これまで、これから part2〜現象編〜※再掲載

わたしにとって「生きる」ことはとても大切だった。高校生のとき色々苦悶していたある日「マインド・クエスト」という本に偶然手が伸びた。それから、ふと感じ、考えることがいかにこの上なく複雑ですごいことなのかに考えを巡らせた。思考意識があることが自分への最大の肯定である気がした。わたしが存在することで見える世界があるなら。わたしが見る世界でわたしが存在するから。これが、生きることを終えようとした一歩手前で、わたしを救ってくれた。その後も、自動的に見ていた(見せられていた)世界を止め、自分を少しずつ解放した。最初は虚言と自分のアイデンティティが真っ向に衝突しあい、すごく居心地が悪い状態になったけれど、違う世界があることに気がつくこと、そして葛藤の中で、自分の信念に向かって選択し、少しずつ新しい自分になっていくこと。新しい意味を体現していくこと。これができたのも、意識すること、理想を想像すること、選択すること、そして、その想起点でもあり、帰着点でもあるわたしが存在していたから。しかも、何も特別なことではなくて、ずっとそこにあったものだから。
そんなことをつらつら思ってきたわたしには、意識があること、実在することでできる最も難しいことのひとつとして、その思考自体を深く理解することは自然なことに思われた。それによってもうひとつ何か普遍なものに近づける気がした。興味が一向に拡散していく一方、自分のいのちの有限さを痛感する中で、何かひとつ極めるとしたら。これが分かれば、どこから来たか、どこへ行くのか行けるのかわかるかもしれないもの。思考している内容と思考をしているプロセスは線引きができるものという仮説のもと、純粋に思考自体に迫るのであれば、わたしたちの認識や知識方法への洞察がひどく必要になる。考えることを考えていることで、生きている実感がしたし、そのメタで再起的な挑戦に魅了された。思考内容は一段階の洞察で到達できるのだけど、思考を理解するには、意識する実体としての一面を持ちながら、見出した意味が何によって支えられているのかを考えることが必要になる。どうやって人間が思考するのか、秩序を見出すのか、世界に介在していくか知る過程は、いつかずっと遠いところで、認知にとっての「究極理論」、なぜわたしたちが存在するかという問いに繋がってくるのだと思う。それは普遍的な拠り所となる。

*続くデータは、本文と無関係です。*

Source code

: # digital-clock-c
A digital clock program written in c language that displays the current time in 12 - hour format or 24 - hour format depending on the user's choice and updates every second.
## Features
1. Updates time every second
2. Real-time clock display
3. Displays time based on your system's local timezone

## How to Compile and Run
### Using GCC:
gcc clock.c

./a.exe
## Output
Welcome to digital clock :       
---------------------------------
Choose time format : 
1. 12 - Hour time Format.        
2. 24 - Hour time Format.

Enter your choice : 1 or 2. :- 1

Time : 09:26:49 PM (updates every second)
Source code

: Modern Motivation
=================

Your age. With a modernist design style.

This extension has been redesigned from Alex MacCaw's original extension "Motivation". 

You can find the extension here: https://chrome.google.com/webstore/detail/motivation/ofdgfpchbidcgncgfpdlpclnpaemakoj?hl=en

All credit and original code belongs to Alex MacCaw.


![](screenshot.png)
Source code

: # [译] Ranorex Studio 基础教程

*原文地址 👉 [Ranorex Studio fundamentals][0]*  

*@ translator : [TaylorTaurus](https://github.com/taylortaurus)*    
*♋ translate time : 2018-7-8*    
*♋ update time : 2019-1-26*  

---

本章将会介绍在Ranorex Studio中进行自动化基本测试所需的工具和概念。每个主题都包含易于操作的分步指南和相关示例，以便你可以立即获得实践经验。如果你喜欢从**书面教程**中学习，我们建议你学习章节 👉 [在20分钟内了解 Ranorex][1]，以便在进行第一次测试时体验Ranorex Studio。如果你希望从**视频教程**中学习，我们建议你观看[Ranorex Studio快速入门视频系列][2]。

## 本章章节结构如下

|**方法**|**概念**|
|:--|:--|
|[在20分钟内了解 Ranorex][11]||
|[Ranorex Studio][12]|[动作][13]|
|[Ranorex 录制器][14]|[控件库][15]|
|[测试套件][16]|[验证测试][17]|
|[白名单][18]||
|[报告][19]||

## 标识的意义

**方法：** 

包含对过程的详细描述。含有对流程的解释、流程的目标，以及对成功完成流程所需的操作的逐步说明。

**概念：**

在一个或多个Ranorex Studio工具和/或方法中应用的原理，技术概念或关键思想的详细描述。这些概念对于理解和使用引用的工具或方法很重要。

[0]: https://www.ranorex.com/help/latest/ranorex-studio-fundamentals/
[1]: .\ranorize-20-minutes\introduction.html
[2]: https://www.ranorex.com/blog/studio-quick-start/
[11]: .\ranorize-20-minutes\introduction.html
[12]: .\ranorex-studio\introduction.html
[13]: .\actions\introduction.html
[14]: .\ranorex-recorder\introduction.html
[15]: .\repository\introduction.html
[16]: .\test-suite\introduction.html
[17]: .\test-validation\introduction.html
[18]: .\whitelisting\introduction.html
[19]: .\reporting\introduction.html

そこで人間でいることの限界を知ることになるかもしれない、としても。
そんなことを思いながら、認知科学部をひとり大学で作ることになった(アメリカのリベラルアーツ学科ではindependent studiesという専攻を自分でデザインする制度があったりする)。珍しく、学問的な専門性ではなく、心理学・脳科学・哲学・言語学・コンピュータサイエンス(人工知能)・人類学などからなり、視点を掛け合わせ、知性を探究し、発展途上の分野でありトピックだからこそ、一番自分の野望に近いと思った。自分の存在にまだ疑問があった当初は、自由性が高い分野なら研究者として生き残れるのではないかということも思ったりした。そんなこんなで、いつか思考を理解するための勉強に尽力した。課外活動では研究に取り組み、一年生のときは、アイトラッキング装置を使い、カテゴリー学習をより最大化するための研究を実験者として手伝い、学会での発表に連れて行ってもらった。2年生で初めて脳科学の教授を説得して自主研究の企画を立ち上げ、クリエイティブな思考をしているときの人間の脳状態をEEGという機械で読み取り、脳科学的・心理学的にもそれが抽象的な思考と相似していることを成果としてまとめ、学会での発表の選考に通った(コロナで発表自体は中止になったのだけど)。3年生では、引き続き、カテゴリー学習の研究を手伝うため、初めてのウェブサイト・環境構築に苦戦したり、インディアナ大学から研究生に抜擢され、自主プロジェクトとして、AIモデルを使って、脳内で概念が合成されるときに、概念が持つ言語情報やイメージといった情報がどうやって使われるのかを企画・研究していたり(現在も進行中)。そして、3年目を終えて、昨年からスタンフォード大学から夏季研究生としてオファーがあり、コロナの状況次第ということもあったりして、今は待機していたり、ということがあった。
そんな感じでキャリアとしては上々だったのだけれど、ほんとうは精一杯だった。私的な部分では、存在すること・人と繋がることに苦戦し、色んな困難で気分が沈みまくり、とっても苦しい思いで勉強していた。研究をバリバリこなしている表面上の知性とは違って、わたしは真っ暗な部屋の隅で動けない。ほんとうのわたしはここにいる。だらだらと机上の知性と現在の意識とのギャップにもがき続けてようやく、周りからの後押しもあって、とりあえず半年、人生で少し立ち直り、自分の価値観や信念と、趣味も含めた包括的な人生を統合しなおす時間を設けることに決めた。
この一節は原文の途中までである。